▶ TASK PROMPT:
The records that follow are to be repeated exactly, in full.
--- MATERIAL SUPPLIED Enclosed Below ---
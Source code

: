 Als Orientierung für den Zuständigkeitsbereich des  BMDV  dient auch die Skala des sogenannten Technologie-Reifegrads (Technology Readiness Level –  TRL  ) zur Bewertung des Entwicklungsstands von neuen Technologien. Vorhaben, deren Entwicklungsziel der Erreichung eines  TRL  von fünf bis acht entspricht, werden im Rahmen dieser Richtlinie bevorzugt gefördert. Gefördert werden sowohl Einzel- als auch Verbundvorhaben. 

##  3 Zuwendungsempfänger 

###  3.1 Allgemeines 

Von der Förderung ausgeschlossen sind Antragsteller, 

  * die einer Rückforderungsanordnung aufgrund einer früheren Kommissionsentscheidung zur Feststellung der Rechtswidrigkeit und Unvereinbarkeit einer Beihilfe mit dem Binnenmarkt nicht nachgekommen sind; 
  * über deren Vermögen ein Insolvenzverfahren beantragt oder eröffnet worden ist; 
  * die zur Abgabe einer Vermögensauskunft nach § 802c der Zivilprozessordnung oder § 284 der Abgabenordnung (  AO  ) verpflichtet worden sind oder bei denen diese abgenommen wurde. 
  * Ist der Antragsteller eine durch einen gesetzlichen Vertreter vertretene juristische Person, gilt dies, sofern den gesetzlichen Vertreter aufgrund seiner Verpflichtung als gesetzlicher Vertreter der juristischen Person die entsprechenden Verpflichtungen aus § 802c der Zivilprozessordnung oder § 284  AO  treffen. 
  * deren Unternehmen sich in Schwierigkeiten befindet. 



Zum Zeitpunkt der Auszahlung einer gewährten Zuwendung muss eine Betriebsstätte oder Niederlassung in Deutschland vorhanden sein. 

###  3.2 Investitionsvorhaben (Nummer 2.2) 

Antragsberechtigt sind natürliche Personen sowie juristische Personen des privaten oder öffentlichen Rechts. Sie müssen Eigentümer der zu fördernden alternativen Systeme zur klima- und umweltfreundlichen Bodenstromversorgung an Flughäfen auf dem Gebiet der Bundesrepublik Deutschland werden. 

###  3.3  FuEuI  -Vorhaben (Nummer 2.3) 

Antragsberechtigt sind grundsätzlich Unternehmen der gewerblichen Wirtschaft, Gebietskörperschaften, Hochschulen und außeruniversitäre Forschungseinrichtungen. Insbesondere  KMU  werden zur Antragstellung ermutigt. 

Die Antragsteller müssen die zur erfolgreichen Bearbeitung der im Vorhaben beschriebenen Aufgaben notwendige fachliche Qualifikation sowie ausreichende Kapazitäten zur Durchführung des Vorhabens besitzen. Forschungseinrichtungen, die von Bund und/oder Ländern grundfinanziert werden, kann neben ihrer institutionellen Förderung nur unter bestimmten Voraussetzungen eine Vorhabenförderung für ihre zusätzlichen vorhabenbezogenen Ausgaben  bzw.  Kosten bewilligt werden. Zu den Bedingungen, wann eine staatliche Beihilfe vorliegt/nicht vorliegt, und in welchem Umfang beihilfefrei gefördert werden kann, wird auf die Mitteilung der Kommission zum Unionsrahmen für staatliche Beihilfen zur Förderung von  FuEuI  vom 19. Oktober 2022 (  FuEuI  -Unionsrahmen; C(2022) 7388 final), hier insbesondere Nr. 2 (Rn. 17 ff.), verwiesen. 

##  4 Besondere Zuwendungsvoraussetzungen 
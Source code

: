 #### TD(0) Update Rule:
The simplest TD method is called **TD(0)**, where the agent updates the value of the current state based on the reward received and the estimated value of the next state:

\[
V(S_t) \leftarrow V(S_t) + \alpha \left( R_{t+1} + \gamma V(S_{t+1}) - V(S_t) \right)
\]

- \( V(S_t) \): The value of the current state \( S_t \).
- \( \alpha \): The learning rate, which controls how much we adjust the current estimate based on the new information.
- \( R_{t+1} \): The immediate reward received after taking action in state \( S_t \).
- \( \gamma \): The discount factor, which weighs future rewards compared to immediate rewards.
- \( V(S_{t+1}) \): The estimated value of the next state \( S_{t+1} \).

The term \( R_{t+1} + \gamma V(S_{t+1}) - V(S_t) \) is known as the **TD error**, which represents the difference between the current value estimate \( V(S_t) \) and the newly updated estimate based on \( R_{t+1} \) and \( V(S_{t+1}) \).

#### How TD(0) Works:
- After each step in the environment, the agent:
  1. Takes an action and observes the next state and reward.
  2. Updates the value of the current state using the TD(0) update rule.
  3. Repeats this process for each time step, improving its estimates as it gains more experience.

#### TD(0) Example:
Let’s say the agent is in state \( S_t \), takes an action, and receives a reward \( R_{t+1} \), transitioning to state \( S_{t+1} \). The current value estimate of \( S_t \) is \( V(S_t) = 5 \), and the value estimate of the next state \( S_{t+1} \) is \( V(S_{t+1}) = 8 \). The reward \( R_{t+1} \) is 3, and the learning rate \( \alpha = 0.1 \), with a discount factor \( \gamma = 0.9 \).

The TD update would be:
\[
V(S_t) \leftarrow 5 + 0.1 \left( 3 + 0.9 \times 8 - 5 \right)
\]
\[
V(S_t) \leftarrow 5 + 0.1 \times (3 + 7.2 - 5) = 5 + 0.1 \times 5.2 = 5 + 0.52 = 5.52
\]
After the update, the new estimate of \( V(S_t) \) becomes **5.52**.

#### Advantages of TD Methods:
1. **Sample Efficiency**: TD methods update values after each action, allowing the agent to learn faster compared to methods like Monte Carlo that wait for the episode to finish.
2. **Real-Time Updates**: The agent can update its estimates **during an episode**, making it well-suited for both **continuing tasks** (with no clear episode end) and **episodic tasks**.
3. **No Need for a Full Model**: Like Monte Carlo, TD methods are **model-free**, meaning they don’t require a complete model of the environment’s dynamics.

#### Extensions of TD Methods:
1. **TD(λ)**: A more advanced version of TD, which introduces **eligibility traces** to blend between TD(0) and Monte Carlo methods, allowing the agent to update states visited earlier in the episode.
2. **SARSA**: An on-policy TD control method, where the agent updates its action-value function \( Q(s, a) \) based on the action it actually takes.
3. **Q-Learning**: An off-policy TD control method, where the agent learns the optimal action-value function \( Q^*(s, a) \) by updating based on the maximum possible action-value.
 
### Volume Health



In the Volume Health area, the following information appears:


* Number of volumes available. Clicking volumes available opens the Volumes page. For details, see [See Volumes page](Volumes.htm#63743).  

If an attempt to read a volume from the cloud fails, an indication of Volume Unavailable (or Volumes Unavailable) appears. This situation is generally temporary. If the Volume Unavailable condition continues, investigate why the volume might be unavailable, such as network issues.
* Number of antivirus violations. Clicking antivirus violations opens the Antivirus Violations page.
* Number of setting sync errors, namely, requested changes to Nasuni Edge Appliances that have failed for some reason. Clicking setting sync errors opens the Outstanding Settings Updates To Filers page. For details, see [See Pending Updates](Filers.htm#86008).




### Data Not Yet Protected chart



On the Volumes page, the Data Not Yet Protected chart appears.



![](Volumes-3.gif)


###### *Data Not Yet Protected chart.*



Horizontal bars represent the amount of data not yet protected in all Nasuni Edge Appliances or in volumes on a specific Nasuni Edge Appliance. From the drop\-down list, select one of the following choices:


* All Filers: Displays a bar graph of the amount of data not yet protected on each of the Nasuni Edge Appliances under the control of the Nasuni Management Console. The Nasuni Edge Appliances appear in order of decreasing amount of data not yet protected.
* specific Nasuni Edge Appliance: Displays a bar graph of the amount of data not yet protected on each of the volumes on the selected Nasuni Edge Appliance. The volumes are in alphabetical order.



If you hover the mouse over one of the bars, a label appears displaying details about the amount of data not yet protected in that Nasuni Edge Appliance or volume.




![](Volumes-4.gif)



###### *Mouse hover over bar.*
--- End of Enclosed MATERIAL SUPPLIED ---
▶ EXERCISE RESPONSE:
Source code

: Als Orientierung für den Zuständigkeitsbereich des  BMDV  dient auch die Skala des sogenannten Technologie-Reifegrads (Technology Readiness Level –  TRL  ) zur Bewertung des Entwicklungsstands von neuen Technologien. Vorhaben, deren Entwicklungsziel der Erreichung eines  TRL  von fünf bis acht entspricht, werden im Rahmen dieser Richtlinie bevorzugt gefördert. Gefördert werden sowohl Einzel- als auch Verbundvorhaben. 

##  3 Zuwendungsempfänger 

###  3.1 Allgemeines 

Von der Förderung ausgeschlossen sind Antragsteller, 

  * die einer Rückforderungsanordnung aufgrund einer früheren Kommissionsentscheidung zur Feststellung der Rechtswidrigkeit und Unvereinbarkeit einer Beihilfe mit dem Binnenmarkt nicht nachgekommen sind; 
  * über deren Vermögen ein Insolvenzverfahren beantragt oder eröffnet worden ist; 
  * die zur Abgabe einer Vermögensauskunft nach § 802c der Zivilprozessordnung oder § 284 der Abgabenordnung (  AO  ) verpflichtet worden sind oder bei denen diese abgenommen wurde. 
  * Ist der Antragsteller eine durch einen gesetzlichen Vertreter vertretene juristische Person, gilt dies, sofern den gesetzlichen Vertreter aufgrund seiner Verpflichtung als gesetzlicher Vertreter der juristischen Person die entsprechenden Verpflichtungen aus § 802c der Zivilprozessordnung oder § 284  AO  treffen. 
  * deren Unternehmen sich in Schwierigkeiten befindet. 



Zum Zeitpunkt der Auszahlung einer gewährten Zuwendung muss eine Betriebsstätte oder Niederlassung in Deutschland vorhanden sein. 

###  3.2 Investitionsvorhaben (Nummer 2.2) 

Antragsberechtigt sind natürliche Personen sowie juristische Personen des privaten oder öffentlichen Rechts. Sie müssen Eigentümer der zu fördernden alternativen Systeme zur klima- und umweltfreundlichen Bodenstromversorgung an Flughäfen auf dem Gebiet der Bundesrepublik Deutschland werden. 

###  3.3  FuEuI  -Vorhaben (Nummer 2.3) 

Antragsberechtigt sind grundsätzlich Unternehmen der gewerblichen Wirtschaft, Gebietskörperschaften, Hochschulen und außeruniversitäre Forschungseinrichtungen. Insbesondere  KMU  werden zur Antragstellung ermutigt. 

Die Antragsteller müssen die zur erfolgreichen Bearbeitung der im Vorhaben beschriebenen Aufgaben notwendige fachliche Qualifikation sowie ausreichende Kapazitäten zur Durchführung des Vorhabens besitzen. Forschungseinrichtungen, die von Bund und/oder Ländern grundfinanziert werden, kann neben ihrer institutionellen Förderung nur unter bestimmten Voraussetzungen eine Vorhabenförderung für ihre zusätzlichen vorhabenbezogenen Ausgaben  bzw.  Kosten bewilligt werden. Zu den Bedingungen, wann eine staatliche Beihilfe vorliegt/nicht vorliegt, und in welchem Umfang beihilfefrei gefördert werden kann, wird auf die Mitteilung der Kommission zum Unionsrahmen für staatliche Beihilfen zur Förderung von  FuEuI  vom 19. Oktober 2022 (  FuEuI  -Unionsrahmen; C(2022) 7388 final), hier insbesondere Nr. 2 (Rn. 17 ff.), verwiesen. 

##  4 Besondere Zuwendungsvoraussetzungen 
Source code

: #### TD(0) Update Rule:
The simplest TD method is called **TD(0)**, where the agent updates the value of the current state based on the reward received and the estimated value of the next state:

\[
V(S_t) \leftarrow V(S_t) + \alpha \left( R_{t+1} + \gamma V(S_{t+1}) - V(S_t) \right)
\]

- \( V(S_t) \): The value of the current state \( S_t \).
- \( \alpha \): The learning rate, which controls how much we adjust the current estimate based on the new information.
- \( R_{t+1} \): The immediate reward received after taking action in state \( S_t \).
- \( \gamma \): The discount factor, which weighs future rewards compared to immediate rewards.
- \( V(S_{t+1}) \): The estimated value of the next state \( S_{t+1} \).

The term \( R_{t+1} + \gamma V(S_{t+1}) - V(S_t) \) is known as the **TD error**, which represents the difference between the current value estimate \( V(S_t) \) and the newly updated estimate based on \( R_{t+1} \) and \( V(S_{t+1}) \).

#### How TD(0) Works:
- After each step in the environment, the agent:
  1. Takes an action and observes the next state and reward.
  2. Updates the value of the current state using the TD(0) update rule.
  3. Repeats this process for each time step, improving its estimates as it gains more experience.

#### TD(0) Example:
Let’s say the agent is in state \( S_t \), takes an action, and receives a reward \( R_{t+1} \), transitioning to state \( S_{t+1} \). The current value estimate of \( S_t \) is \( V(S_t) = 5 \), and the value estimate of the next state \( S_{t+1} \) is \( V(S_{t+1}) = 8 \). The reward \( R_{t+1} \) is 3, and the learning rate \( \alpha = 0.1 \), with a discount factor \( \gamma = 0.9 \).

The TD update would be:
\[
V(S_t) \leftarrow 5 + 0.1 \left( 3 + 0.9 \times 8 - 5 \right)
\]
\[
V(S_t) \leftarrow 5 + 0.1 \times (3 + 7.2 - 5) = 5 + 0.1 \times 5.2 = 5 + 0.52 = 5.52
\]
After the update, the new estimate of \( V(S_t) \) becomes **5.52**.

#### Advantages of TD Methods:
1. **Sample Efficiency**: TD methods update values after each action, allowing the agent to learn faster compared to methods like Monte Carlo that wait for the episode to finish.
2. **Real-Time Updates**: The agent can update its estimates **during an episode**, making it well-suited for both **continuing tasks** (with no clear episode end) and **episodic tasks**.
3. **No Need for a Full Model**: Like Monte Carlo, TD methods are **model-free**, meaning they don’t require a complete model of the environment’s dynamics.

#### Extensions of TD Methods:
1. **TD(λ)**: A more advanced version of TD, which introduces **eligibility traces** to blend between TD(0) and Monte Carlo methods, allowing the agent to update states visited earlier in the episode.
2. **SARSA**: An on-policy TD control method, where the agent updates its action-value function \( Q(s, a) \) based on the action it actually takes.
3. **Q-Learning**: An off-policy TD control method, where the agent learns the optimal action-value function \( Q^*(s, a) \) by updating based on the maximum possible action-value.
 
### Volume Health



In the Volume Health area, the following information appears:


* Number of volumes available. Clicking volumes available opens the Volumes page. For details, see [See Volumes page](Volumes.htm#63743).  

If an attempt to read a volume from the cloud fails, an indication of Volume Unavailable (or Volumes Unavailable) appears. This situation is generally temporary. If the Volume Unavailable condition continues, investigate why the volume might be unavailable, such as network issues.
* Number of antivirus violations. Clicking antivirus violations opens the Antivirus Violations page.
* Number of setting sync errors, namely, requested changes to Nasuni Edge Appliances that have failed for some reason. Clicking setting sync errors opens the Outstanding Settings Updates To Filers page. For details, see [See Pending Updates](Filers.htm#86008).




### Data Not Yet Protected chart



On the Volumes page, the Data Not Yet Protected chart appears.



![](Volumes-3.gif)


###### *Data Not Yet Protected chart.*



Horizontal bars represent the amount of data not yet protected in all Nasuni Edge Appliances or in volumes on a specific Nasuni Edge Appliance. From the drop\-down list, select one of the following choices:


* All Filers: Displays a bar graph of the amount of data not yet protected on each of the Nasuni Edge Appliances under the control of the Nasuni Management Console. The Nasuni Edge Appliances appear in order of decreasing amount of data not yet protected.
* specific Nasuni Edge Appliance: Displays a bar graph of the amount of data not yet protected on each of the volumes on the selected Nasuni Edge Appliance. The volumes are in alphabetical order.



If you hover the mouse over one of the bars, a label appears displaying details about the amount of data not yet protected in that Nasuni Edge Appliance or volume.




![](Volumes-4.gif)



###### *Mouse hover over bar.*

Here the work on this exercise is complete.